First of all, his blocking technique is similar to Hollywood Classical Cinema. He tends making a scene with multi layered movement between the characters with a long take. Which I found very similar to Classical Cinema and steven spielberg. It’s an ironic to think about how similar the blocking technique between this french newwave film and Classical cinema
Following the blocking technique, the camera movement also make me think very similar to classical cinema as well. Unlike Godard’s Breathless, this film does not use handheld as much. But, with a long take with slow dolly in, slide in technique to perfect marked blocking, I can see how delicate all the shots are.
Now, it gives me a question. If all of these technique was used in Classical Hollywood Cinema, and why Truffaut called himself a French Newwave? I found these answers through 400 Blows’s theme, tone, subject, and usage of on-location set.
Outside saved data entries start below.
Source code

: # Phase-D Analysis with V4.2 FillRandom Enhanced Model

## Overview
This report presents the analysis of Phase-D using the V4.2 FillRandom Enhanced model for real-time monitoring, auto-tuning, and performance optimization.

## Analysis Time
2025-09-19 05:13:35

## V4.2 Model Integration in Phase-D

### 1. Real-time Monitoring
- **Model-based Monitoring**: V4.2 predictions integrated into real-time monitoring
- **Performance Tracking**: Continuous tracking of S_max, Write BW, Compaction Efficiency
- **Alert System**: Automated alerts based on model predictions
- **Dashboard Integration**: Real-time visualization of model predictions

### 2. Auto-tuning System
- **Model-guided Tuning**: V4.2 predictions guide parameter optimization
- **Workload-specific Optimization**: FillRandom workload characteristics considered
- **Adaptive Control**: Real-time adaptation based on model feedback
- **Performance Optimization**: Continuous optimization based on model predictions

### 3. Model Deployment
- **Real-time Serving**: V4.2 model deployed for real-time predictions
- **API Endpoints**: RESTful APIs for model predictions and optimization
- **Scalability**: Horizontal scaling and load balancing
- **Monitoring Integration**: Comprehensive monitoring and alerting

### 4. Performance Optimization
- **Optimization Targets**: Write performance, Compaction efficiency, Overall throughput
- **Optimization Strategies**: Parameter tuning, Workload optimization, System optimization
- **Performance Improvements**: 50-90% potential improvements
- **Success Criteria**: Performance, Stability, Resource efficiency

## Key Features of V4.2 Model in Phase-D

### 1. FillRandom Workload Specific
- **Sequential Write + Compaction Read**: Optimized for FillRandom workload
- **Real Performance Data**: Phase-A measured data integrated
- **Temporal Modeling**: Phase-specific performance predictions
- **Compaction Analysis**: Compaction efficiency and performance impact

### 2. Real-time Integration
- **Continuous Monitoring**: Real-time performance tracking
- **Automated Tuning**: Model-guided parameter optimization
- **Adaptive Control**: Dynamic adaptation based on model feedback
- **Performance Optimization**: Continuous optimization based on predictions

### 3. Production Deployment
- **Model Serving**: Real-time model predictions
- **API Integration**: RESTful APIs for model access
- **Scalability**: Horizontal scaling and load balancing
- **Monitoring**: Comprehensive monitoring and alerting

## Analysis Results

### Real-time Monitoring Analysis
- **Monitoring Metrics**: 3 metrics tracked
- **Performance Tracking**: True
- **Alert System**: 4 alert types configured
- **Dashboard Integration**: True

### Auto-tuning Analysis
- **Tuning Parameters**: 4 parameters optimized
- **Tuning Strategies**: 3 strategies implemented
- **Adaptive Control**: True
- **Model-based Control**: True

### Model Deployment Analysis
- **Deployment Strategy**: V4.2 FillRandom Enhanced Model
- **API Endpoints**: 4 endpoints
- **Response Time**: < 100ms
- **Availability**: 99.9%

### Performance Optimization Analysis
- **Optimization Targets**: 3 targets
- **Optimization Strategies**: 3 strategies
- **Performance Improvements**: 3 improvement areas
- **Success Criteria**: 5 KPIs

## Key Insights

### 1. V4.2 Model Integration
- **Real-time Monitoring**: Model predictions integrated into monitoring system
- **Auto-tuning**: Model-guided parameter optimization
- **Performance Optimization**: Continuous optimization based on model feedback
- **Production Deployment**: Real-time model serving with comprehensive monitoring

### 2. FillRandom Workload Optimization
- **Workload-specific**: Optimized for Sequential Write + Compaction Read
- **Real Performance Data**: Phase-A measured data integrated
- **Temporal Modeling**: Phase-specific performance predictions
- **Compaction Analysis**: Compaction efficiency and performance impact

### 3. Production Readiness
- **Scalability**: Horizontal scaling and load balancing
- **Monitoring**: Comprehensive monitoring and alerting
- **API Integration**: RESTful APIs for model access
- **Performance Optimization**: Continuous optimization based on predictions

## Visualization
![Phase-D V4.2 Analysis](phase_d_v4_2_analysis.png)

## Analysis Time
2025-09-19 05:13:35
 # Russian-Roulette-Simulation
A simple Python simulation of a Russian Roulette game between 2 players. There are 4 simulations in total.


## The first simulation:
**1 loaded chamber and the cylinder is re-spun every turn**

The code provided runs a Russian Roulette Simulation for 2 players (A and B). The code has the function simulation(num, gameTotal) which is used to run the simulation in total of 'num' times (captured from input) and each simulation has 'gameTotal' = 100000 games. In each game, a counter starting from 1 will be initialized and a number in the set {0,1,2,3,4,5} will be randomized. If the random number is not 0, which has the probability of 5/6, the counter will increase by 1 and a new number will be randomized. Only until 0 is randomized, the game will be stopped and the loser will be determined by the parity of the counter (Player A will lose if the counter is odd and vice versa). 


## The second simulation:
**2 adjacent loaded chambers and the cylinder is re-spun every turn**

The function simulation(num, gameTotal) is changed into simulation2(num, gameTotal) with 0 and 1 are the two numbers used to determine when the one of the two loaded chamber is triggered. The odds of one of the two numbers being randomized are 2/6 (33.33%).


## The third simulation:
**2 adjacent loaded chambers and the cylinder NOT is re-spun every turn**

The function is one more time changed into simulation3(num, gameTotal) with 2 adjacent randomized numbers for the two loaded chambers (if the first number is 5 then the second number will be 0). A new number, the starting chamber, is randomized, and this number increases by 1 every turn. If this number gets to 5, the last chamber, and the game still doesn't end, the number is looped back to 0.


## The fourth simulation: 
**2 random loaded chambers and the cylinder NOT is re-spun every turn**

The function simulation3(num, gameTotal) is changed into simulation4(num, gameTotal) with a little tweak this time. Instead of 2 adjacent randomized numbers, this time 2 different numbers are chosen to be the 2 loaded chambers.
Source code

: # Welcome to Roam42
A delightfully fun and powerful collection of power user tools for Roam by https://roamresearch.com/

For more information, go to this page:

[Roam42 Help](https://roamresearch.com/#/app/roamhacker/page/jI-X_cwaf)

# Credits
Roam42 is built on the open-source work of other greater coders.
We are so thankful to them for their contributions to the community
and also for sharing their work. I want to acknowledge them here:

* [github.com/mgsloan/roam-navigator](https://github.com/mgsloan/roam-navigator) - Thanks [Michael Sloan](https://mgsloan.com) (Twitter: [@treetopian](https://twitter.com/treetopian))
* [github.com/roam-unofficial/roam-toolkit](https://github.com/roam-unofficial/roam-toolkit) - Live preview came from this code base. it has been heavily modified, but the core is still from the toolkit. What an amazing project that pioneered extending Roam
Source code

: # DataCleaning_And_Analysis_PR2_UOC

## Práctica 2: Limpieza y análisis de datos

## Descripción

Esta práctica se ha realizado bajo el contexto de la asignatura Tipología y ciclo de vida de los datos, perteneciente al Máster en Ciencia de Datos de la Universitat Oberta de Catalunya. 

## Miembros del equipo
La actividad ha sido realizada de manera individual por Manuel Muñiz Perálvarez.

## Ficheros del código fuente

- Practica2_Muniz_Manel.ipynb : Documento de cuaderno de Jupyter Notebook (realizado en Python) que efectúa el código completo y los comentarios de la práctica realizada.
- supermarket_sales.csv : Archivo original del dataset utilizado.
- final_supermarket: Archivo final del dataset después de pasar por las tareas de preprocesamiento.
If this film was made in Hollywood at that era, probably the movie will be written about how a misunderstood boy becomes a gangster. Now, Truffaut didn’t make the movie like a gangster movie, the story isn’t focused on what he becomes. It was focused on what he thinks, and what he feels. Not only that his lighting technique were rather natural rather than extreme lowkey nor highkey. He used actual street with daylight on location. Comparing to Touch of evil’s stylized shots, the film is rather simple, and still life like, may be even close to Italian Neo-realism.
At the end, I was very surprised myself that Truffaut’s film is considered as French New Wave early film. It’s because the shots were so clean and prepared comparing to Godard. It was my first time watching the film. I think I became a huge fan of his film.
Note: I cried so much at the end of the scene.